Orientation and binding of cyclohexadienyl radical in NaY zeolite—computational study and comparison with benzene

• Published in: Physica. B, Condensed matter Vol. 326; no. 1; pp. 68 - 71
• Main Authors: Macrae, R.M., Webster, B.C.
• Format: Journal Article Conference Proceeding
• Language: English
• Published: Amsterdam Elsevier B.V 01.02.2003; Elsevier
• Subjects: Chemistry; Density functional theory; Exact sciences and technology; General and physical chemistry; Hartree–Fock Theory; Ion-exchange; Radicals; Surface physical chemistry; Zeolites; 33.15.Pw; 82.75.Mj; Hartree–Fock Theory; 82.75.Jn; 31.50.Bc; Density functional theory; 31.15.Ew; Zeolites; Radicals; Ab initio method; Hartree Fock theory; Zeolite; Molecular sieve; 82.75.Mj: 82.75.Jn; Hartree-Fock Theory; 31.15.Ew Radicals; Density functional; Adsorption; Organic free radical; Benzene; Adsorbed state; Comparative study
• ISSN: 0921-4526; 1873-2135
• DOI: 10.1016/S0921-4526(02)01578-8

Recent experimental studies suggest that the host–guest interaction is stronger between C 6H 6Mu and the cation site in NaY zeolite than in the case for benzene, leading to trapping of the radical in an essentially frozen geometry over the temperature range 3–322 K. while benzene exhibits fast rotational motion at these temperatures (J. Phys.
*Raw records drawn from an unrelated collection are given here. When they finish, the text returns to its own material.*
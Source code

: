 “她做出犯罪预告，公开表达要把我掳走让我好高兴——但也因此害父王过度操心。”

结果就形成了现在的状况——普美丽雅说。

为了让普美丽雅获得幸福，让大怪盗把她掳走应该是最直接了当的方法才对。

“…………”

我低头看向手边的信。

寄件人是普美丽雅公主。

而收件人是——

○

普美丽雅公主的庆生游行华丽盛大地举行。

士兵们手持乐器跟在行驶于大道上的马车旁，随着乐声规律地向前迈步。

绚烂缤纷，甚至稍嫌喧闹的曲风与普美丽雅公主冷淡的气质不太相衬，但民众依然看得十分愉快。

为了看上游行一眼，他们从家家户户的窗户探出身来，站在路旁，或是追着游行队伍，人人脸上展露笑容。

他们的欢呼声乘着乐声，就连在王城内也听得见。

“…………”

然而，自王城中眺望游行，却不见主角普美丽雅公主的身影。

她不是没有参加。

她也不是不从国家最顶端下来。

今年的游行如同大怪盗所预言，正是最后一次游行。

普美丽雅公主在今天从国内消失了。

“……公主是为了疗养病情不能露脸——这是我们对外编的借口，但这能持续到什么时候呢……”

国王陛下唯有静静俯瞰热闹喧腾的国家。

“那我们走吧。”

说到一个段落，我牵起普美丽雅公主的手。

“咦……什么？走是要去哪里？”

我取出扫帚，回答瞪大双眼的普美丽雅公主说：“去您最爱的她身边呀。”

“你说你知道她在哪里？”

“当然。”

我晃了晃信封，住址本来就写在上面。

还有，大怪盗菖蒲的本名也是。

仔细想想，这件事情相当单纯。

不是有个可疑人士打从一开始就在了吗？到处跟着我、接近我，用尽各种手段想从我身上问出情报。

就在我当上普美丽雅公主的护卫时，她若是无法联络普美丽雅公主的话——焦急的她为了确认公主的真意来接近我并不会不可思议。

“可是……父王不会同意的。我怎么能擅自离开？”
Chem. B 106 (2002) 6395). A comparison of the benzene–Na + and cyclohexadienyl–Na + model systems using ab initio methods shows that the binding energies between these systems are virtually identical. However, modeling of the benzene and cyclohexadienyl interactions with a partially optimized segment of the zeolite matrix corresponding to the Na + site indicates that electrostatic dipole–dipole interactions between the radical and the zeolite lead to orienting forces (and a barrier to uniaxial reorientation of several tens of kJ mol −1) which do not exist in the case of benzene.